Superior Court first recited the “totality of circumstances” test for issuing a search warrant, quoting the Pennsylvania Supreme Court:
Pursuant to the “totality of the circumstances” test set forth by the United States Supreme Court in [Illinois v.] Gates, [462 U.S. 213,] the task of an issuing authority is simply to make a practical, common-sense decision whether, given all of the circumstances set forth in the affidavit before him, including the ‘veracity’ and ‘basis of knowledge’ of persons supplying hearsay information, there is a fair probability that contraband or evidence of a crime will be found in a particular place. Thus, the totality of the circumstances test “permits a balanced assessment of the relative weights of all the various indicia of reliability (and unreliability) attending an informant’s tip….” Gates, 462 U.S. at 234. It is the duty of a court reviewing an issuing authority’s probable cause determination to ensure that the magistrate had a substantial basis for concluding that probable cause existed. In so doing, the reviewing court must accord deference to the issuing authority’s probable cause determination, and must view the information offered to establish probable cause in a common-sense, non-technical manner.
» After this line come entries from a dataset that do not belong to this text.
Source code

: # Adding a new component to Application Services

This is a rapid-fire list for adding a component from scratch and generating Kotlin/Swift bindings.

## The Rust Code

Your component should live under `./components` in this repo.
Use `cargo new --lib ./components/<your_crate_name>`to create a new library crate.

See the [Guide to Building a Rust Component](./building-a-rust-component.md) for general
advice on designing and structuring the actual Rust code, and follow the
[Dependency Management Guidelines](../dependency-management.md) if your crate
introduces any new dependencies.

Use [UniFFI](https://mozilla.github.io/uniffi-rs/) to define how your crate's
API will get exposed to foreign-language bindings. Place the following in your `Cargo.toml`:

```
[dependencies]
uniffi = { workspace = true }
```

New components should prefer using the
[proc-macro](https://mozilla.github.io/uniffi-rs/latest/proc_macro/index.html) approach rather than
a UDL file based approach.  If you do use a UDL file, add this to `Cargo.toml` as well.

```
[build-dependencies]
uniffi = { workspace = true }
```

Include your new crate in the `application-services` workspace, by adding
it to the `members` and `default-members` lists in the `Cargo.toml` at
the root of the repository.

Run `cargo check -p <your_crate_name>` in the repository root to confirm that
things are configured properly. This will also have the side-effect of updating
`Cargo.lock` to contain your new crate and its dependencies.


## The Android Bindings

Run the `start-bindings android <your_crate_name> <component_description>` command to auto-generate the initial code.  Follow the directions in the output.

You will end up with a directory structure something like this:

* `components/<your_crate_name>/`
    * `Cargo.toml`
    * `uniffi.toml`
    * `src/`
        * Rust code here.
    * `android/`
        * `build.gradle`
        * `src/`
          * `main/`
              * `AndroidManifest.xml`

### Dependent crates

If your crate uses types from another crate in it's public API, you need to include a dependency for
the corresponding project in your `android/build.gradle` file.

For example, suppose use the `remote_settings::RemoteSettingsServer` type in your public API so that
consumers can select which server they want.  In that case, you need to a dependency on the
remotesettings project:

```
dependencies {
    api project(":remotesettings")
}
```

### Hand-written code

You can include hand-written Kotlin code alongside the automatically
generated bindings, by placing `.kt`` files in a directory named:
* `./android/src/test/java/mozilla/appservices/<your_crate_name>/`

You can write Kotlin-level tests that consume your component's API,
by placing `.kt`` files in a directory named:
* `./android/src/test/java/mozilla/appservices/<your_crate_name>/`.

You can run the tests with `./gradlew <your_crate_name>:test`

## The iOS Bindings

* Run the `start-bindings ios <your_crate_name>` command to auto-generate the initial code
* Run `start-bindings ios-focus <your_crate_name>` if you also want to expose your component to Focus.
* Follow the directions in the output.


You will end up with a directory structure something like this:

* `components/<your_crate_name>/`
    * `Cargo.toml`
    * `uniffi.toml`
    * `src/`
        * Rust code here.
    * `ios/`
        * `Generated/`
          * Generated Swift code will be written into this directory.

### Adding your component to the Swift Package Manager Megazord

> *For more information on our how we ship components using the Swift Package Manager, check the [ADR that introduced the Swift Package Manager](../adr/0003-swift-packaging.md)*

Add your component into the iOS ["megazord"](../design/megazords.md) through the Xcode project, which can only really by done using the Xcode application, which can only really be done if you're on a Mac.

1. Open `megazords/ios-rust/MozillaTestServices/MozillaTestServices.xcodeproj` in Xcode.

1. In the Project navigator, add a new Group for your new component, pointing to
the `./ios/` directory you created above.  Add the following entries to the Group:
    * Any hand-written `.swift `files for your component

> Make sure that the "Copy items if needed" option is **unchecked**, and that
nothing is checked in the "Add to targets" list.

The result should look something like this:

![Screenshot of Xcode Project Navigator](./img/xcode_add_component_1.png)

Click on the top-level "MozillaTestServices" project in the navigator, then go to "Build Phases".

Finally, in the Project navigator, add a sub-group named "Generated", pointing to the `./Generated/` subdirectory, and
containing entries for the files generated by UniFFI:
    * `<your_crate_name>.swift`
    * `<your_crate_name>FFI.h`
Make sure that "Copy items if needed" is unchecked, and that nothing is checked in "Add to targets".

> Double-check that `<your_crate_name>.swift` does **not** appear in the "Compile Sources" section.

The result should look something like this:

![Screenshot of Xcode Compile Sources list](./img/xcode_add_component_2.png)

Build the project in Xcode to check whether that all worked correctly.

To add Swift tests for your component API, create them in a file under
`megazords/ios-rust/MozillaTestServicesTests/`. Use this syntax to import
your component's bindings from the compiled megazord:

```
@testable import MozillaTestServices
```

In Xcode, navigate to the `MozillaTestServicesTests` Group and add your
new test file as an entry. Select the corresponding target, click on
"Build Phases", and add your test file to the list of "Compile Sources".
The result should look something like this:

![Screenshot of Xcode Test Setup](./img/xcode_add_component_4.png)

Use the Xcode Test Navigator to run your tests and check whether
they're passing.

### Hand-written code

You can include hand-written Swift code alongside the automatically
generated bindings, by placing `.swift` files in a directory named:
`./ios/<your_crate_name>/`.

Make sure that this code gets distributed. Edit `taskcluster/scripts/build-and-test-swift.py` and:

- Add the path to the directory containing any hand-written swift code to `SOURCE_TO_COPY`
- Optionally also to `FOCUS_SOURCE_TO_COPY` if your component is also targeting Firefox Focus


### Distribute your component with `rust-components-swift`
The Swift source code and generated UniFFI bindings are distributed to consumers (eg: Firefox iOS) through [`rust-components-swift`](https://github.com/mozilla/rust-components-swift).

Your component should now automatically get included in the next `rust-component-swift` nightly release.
Commonwealth v. Torres, 764 A.2d 532, 537-538 (Pa. 2001) (some citations and quotation marks omitted).
Slip Op. at 2.
Concluding that there was probable cause to search the residence, the court considered the issue of whether Turpin’s bedroom constituted a separate living unit the police were not authorized to search. Relying on Commonwealth v. Korn, 139 A.3d 249 (Pa. Super. 2016), where a similar issue arose in the context of a shared two bedroom apartment and the warrant similarly related to the defendant’s roommate but the police also searched defendant’s room, the Superior Court followed Korn’s reasoning that because the separate bedroom did not have a separate mailbox, address, or any private entrance, it was not a separate residence, and that the fact that the bedroom was locked was not persuasive:
The officers suspected Turpin’s roommate of dealing drugs out of the residence, a single-family townhouse. And a controlled buy confirmed their suspicion. There was no indication in the record that Turpin’s bedroom had a separate mailbox, address, or any private entrance. In fact, when asked at the suppression hearing what he does with his bedroom when he is not at home, Turpin testified, “I shut my door.” N.T., Suppression Hearing, 8/11/15, at 37. The officers had probable cause to search the entire residence for heroin.
Slip Op. at 9.
The Supreme Court has granted allocatur, rephrasing the question presented as follows:
Does a search warrant for a multi-bedroom residence shared by adults permit police to search the entire residence and all bedrooms within, where the warrant and affidavit of probable cause are premised on the activity of only one occupant in that multi-occupant residence who does not have complete control over the private bedrooms of his roommates?